Bouncing Particles on a smooth table

[Bucky]

"Particles A, B and C , each of mass m, lie at rest in a straight line in the order stated. A is projected directly towards B with velocity u. The coefficient of restitution is 0.5 in each impact that follows. Show that there will be three impacts in total and find the final velocities of each particle."

I have 'an' answer for the first part:-

A and B Collide

Velocity of separation $$= e (u_1 - u_2) =0.5(u-0) =0.5u$$
$$v_1 + v_2 = u // v_1 = u - v_2$$

$$v_2 - v_1 = e(u_1 - u_2)// v_2 - u + v_2 = 0.5u// 2v_2 = 1.5u// v_2 = 0.75u$$
$$v_1 = u - v_2 v_1 = u - 0.75u v_1 = 0.25u$$

is this the right way to do this question? the problem comes later when the moving particles hit each other.

 

[anathema]

Hello! Thank you for your contribution to the forum post. Your approach to solving the problem is correct so far. Now, let's move on to the next step where the moving particles collide with each other.

After the first impact, particle A will have a final velocity of 0.25u and particle B will have a final velocity of 0.75u. Now, particle B will continue moving towards particle C with a velocity of 0.75u. When it collides with particle C, the same process will occur again.

Particle B and C Collide

Velocity of separation = 0.5(0.75u - 0)
= 0.375u

v_2 + v_3 = 0.75u
v_2 = 0.75u - v_3

v_3 - v_2 = 0.375u
v_3 - 0.75u + v_3 = 0.375u
2v_3 = 0.375u + 0.75u
v_3 = 0.5625u

v_2 = 0.75u - v_3
v_2 = 0.75u - 0.5625u
v_2 = 0.1875u

Therefore, after the second impact, particle B will have a final velocity of 0.1875u and particle C will have a final velocity of 0.5625u. Now, particle C will continue moving with a velocity of 0.5625u towards particle A.

Particle C and A Collide

Velocity of separation = 0.5(0.5625u - 0.25u)
= 0.15625u

v_3 + v_1 = 0.5625u
v_3 = 0.5625u - v_1

v_1 - v_3 = 0.15625u
v_1 - 0.5625u + v_3 = 0.15625u
2v_1 = 0.15625u + 0.5625u
v_1 = 0.359375u

v_3 = 0.5625u - v_1
v_3 = 0.5625u - 0.359375u
v_

 

[wais]

Yes, your approach to finding the velocities after the first collision between A and B is correct. However, there are a few things to consider for the subsequent collisions.

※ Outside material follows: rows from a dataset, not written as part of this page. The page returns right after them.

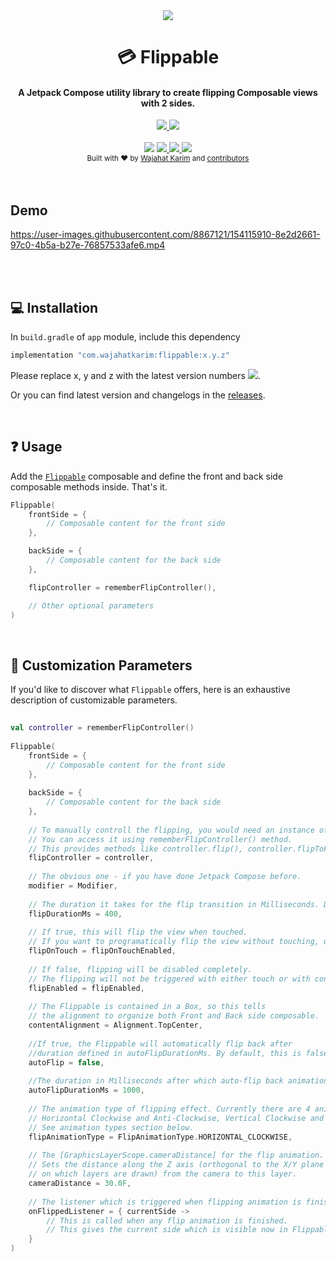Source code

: <div align="center"><img src="https://user-images.githubusercontent.com/8867121/154110583-1e5364de-3106-47c7-9b94-bf8b1e9d6ff3.gif"/></div>
<h1 align="center">💳 Flippable</h1>
<h4 align="center">A Jetpack Compose utility library to create flipping Composable views with 2 sides.</h4>
<div align="center"><a href="https://twitter.com/intent/tweet?url=https%3A%2F%2Fgithub.com%2Fwajahatkarim3%2FEasyFlipViewPager&text=Create%20amazing%20book%20or%20card%20flipping%20animations%20for%20your%20ViewPager%20in%20Android%20with%20these%202-lines%20of%20code%20through%20EasyFlipViewPager&hashtags=android%2C%20kotlin%2C%20java%2C%20opensource%2C%20programming">
        <img src="https://img.shields.io/twitter/url/http/shields.io.svg?style=social"/>
    </a> <a href="https://twitter.com/WajahatKarim">
        <img src="https://img.shields.io/twitter/follow/WajahatKarim?style=social"/>
    </a>
</div> 
<br/>


<div align="center">
  <img src="https://img.shields.io/maven-central/v/com.wajahatkarim/flippable" />
    <!-- PRs Welcome -->
    <a href="">
        <img src="https://img.shields.io/badge/PRs-welcome-brightgreen.svg"/>
    </a>
    <!-- Say Thanks! -->
    <a href="https://saythanks.io/to/wajahatkarim3">
        <img src="https://img.shields.io/badge/Say%20Thanks-!-1EAEDB.svg"/>
    </a>
    <a href="https://www.paypal.me/WajahatKarim/5">
        <img src="https://img.shields.io/badge/$-donate-ff69b4.svg?maxAge=2592000&amp;style=flat">
    </a>
</div>

<div align="center">
  <sub>Built with ❤︎ by
  <a href="https://twitter.com/WajahatKarim">Wajahat Karim</a> and
  <a href="https://github.com/wajahatkarim3/Flippable/graphs/contributors">
    contributors
  </a>
</div>
<br/>
<br/>

## Demo
https://user-images.githubusercontent.com/8867121/154115910-8e2d2661-97c0-4b5a-b27e-76857533afe6.mp4
              
<br/>
<br/>
        
## 💻 Installation
In `build.gradle` of `app` module, include this dependency
        
```groovy
implementation "com.wajahatkarim:flippable:x.y.z"
```
        
Please replace x, y and z with the latest version numbers ![](https://img.shields.io/maven-central/v/com.wajahatkarim/flippable).
        
Or you can find latest version and changelogs in the [releases](https://github.com/wajahatkarim3/Flippable/releases).

<br/>
        
## ❓ Usage

Add the [`Flippable`](https://github.com/wajahatkarim3/Flippable/blob/main/flippable/src/main/java/com/wajahatkarim/flippable/Flippable.kt) composable and define the front and back side composable methods inside. That's it.

```kotlin
Flippable(
    frontSide = {
        // Composable content for the front side
    },

    backSide = {
        // Composable content for the back side
    },

    flipController = rememberFlipController(),

    // Other optional parameters
)
```
    
<br/>
    
## 🎨 Customization Parameters
If you'd like to discover what `Flippable` offers, here is an exhaustive description of customizable parameters.
    
```kotlin
    
val controller = rememberFlipController()
    
Flippable(
    frontSide = {
        // Composable content for the front side
    },
    
    backSide = {
        // Composable content for the back side
    },
    
    // To manually controll the flipping, you would need an instance of FlippableController. 
    // You can access it using rememberFlipController() method.
    // This provides methods like controller.flip(), controller.flipToFront(), controller.flipToBack() etc.
    flipController = controller,
    
    // The obvious one - if you have done Jetpack Compose before.
    modifier = Modifier,
    
    // The duration it takes for the flip transition in Milliseconds. Default is 400
    flipDurationMs = 400,
    
    // If true, this will flip the view when touched. 
    // If you want to programatically flip the view without touching, use FlippableController.
    flipOnTouch = flipOnTouchEnabled,
    
    // If false, flipping will be disabled completely. 
    // The flipping will not be triggered with either touch or with controller methods.
    flipEnabled = flipEnabled,
    
    // The Flippable is contained in a Box, so this tells
    // the alignment to organize both Front and Back side composable.
    contentAlignment = Alignment.TopCenter,
    
    //If true, the Flippable will automatically flip back after 
    //duration defined in autoFlipDurationMs. By default, this is false..
    autoFlip = false,
    
    //The duration in Milliseconds after which auto-flip back animation will start. Default is 1 second.
    autoFlipDurationMs = 1000,
    
    // The animation type of flipping effect. Currently there are 4 animations. 
    // Horizontal Clockwise and Anti-Clockwise, Vertical Clockwise and Anti-Clockwise
    // See animation types section below.
    flipAnimationType = FlipAnimationType.HORIZONTAL_CLOCKWISE,
    
    // The [GraphicsLayerScope.cameraDistance] for the flip animation. 
    // Sets the distance along the Z axis (orthogonal to the X/Y plane
    // on which layers are drawn) from the camera to this layer.
    cameraDistance = 30.0F,
    
    // The listener which is triggered when flipping animation is finished.
    onFlippedListener = { currentSide ->
        // This is called when any flip animation is finished. 
        // This gives the current side which is visible now in Flippable.
    }
)
```
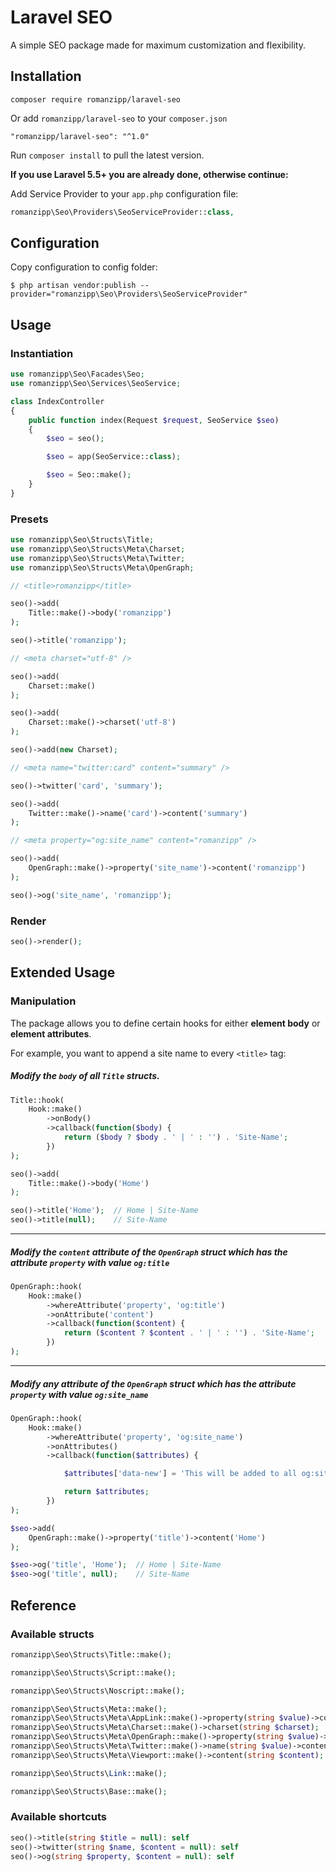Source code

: # Laravel SEO

A simple SEO package made for maximum customization and flexibility.

## Installation

```
composer require romanzipp/laravel-seo
```

Or add `romanzipp/laravel-seo` to your `composer.json`

```
"romanzipp/laravel-seo": "^1.0"
```

Run `composer install` to pull the latest version.

**If you use Laravel 5.5+ you are already done, otherwise continue:**

Add Service Provider to your `app.php` configuration file:

```php
romanzipp\Seo\Providers\SeoServiceProvider::class,
```

## Configuration

Copy configuration to config folder:

```
$ php artisan vendor:publish --provider="romanzipp\Seo\Providers\SeoServiceProvider"
```

## Usage

### Instantiation

```php
use romanzipp\Seo\Facades\Seo;
use romanzipp\Seo\Services\SeoService;

class IndexController
{
    public function index(Request $request, SeoService $seo)
    {
        $seo = seo();

        $seo = app(SeoService::class);

        $seo = Seo::make();
    }
}
```

### Presets

```php
use romanzipp\Seo\Structs\Title;
use romanzipp\Seo\Structs\Meta\Charset;
use romanzipp\Seo\Structs\Meta\Twitter;
use romanzipp\Seo\Structs\Meta\OpenGraph;

// <title>romanzipp</title>

seo()->add(
    Title::make()->body('romanzipp')
);

seo()->title('romanzipp');

// <meta charset="utf-8" />

seo()->add(
    Charset::make()
);

seo()->add(
    Charset::make()->charset('utf-8')
);

seo()->add(new Charset);

// <meta name="twitter:card" content="summary" />

seo()->twitter('card', 'summary');

seo()->add(
    Twitter::make()->name('card')->content('summary')
);

// <meta property="og:site_name" content="romanzipp" />

seo()->add(
    OpenGraph::make()->property('site_name')->content('romanzipp')
);

seo()->og('site_name', 'romanzipp');
```

### Render

```php
seo()->render();
```

## Extended Usage

### Manipulation

The package allows you to define certain hooks for either **element body** or **element attributes**.

For example, you want to append a site name to every `<title>` tag:

##### Modify the `body` of all `Title` structs.

```php
Title::hook(
    Hook::make()
        ->onBody()
        ->callback(function($body) {
            return ($body ? $body . ' | ' : '') . 'Site-Name';
        })
);
```

```php
seo()->add(
    Title::make()->body('Home')
);

seo()->title('Home');  // Home | Site-Name
seo()->title(null);    // Site-Name
```

----

##### Modify the `content` attribute of the `OpenGraph` struct which has the attribute `property` with value `og:title`

```php
OpenGraph::hook(
    Hook::make()
        ->whereAttribute('property', 'og:title')
        ->onAttribute('content')
        ->callback(function($content) {
            return ($content ? $content . ' | ' : '') . 'Site-Name';
        })
);
```

----

##### Modify any attribute of the `OpenGraph` struct which has the attribute `property` with value `og:site_name`

```php
OpenGraph::hook(
    Hook::make()
        ->whereAttribute('property', 'og:site_name')
        ->onAttributes()
        ->callback(function($attributes) {

            $attributes['data-new'] = 'This will be added to all og:site_name meta tags';

            return $attributes;
        })
);
```

```php
$seo->add(
    OpenGraph::make()->property('title')->content('Home')
);

$seo->og('title', 'Home');  // Home | Site-Name
$seo->og('title', null);    // Site-Name
```

## Reference

### Available structs

```php
romanzipp\Seo\Structs\Title::make();
```

```php
romanzipp\Seo\Structs\Script::make();
```

```php
romanzipp\Seo\Structs\Noscript::make();
```

```php
romanzipp\Seo\Structs\Meta::make();
romanzipp\Seo\Structs\Meta\AppLink::make()->property(string $value)->content(string $value);
romanzipp\Seo\Structs\Meta\Charset::make()->charset(string $charset);
romanzipp\Seo\Structs\Meta\OpenGraph::make()->property(string $value)->content(string $value = null);
romanzipp\Seo\Structs\Meta\Twitter::make()->name(string $value)->content(string $value);
romanzipp\Seo\Structs\Meta\Viewport::make()->content(string $content);
```

```php
romanzipp\Seo\Structs\Link::make();
```

```php
romanzipp\Seo\Structs\Base::make();
```

### Available shortcuts

```php
seo()->title(string $title = null): self
seo()->twitter(string $name, $content = null): self
seo()->og(string $property, $content = null): self
```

First, after the first collision, particle B will be moving with a velocity of 0.75u and particle A will be moving with a velocity of 0.25u. This means that when A reaches B for the second collision, their velocities will be different from the initial conditions given in the problem.

Second, since the particles are on a smooth table, there will be no external forces acting on them to change their velocities between collisions. This means that the velocities of particles A and B will remain constant throughout the collisions.

Therefore, for the second collision, the velocities of particles A and B will be 0.25u and 0.75u respectively. Using the same approach as before, we can find the velocities after the second collision to be 0.125u and 0.625u for particles A and B respectively.

For the third collision, the velocities of particles A and B will be 0.125u and 0.625u respectively. Using the same approach again, we can find the final velocities to be 0.0625u and 0.5625u for particles A and B respectively.

Since particle C is not involved in any of the collisions, its final velocity will remain 0.

Therefore, there will be three impacts in total and the final velocities of particles A, B, and C will be 0.0625u, 0.5625u, and 0 respectively.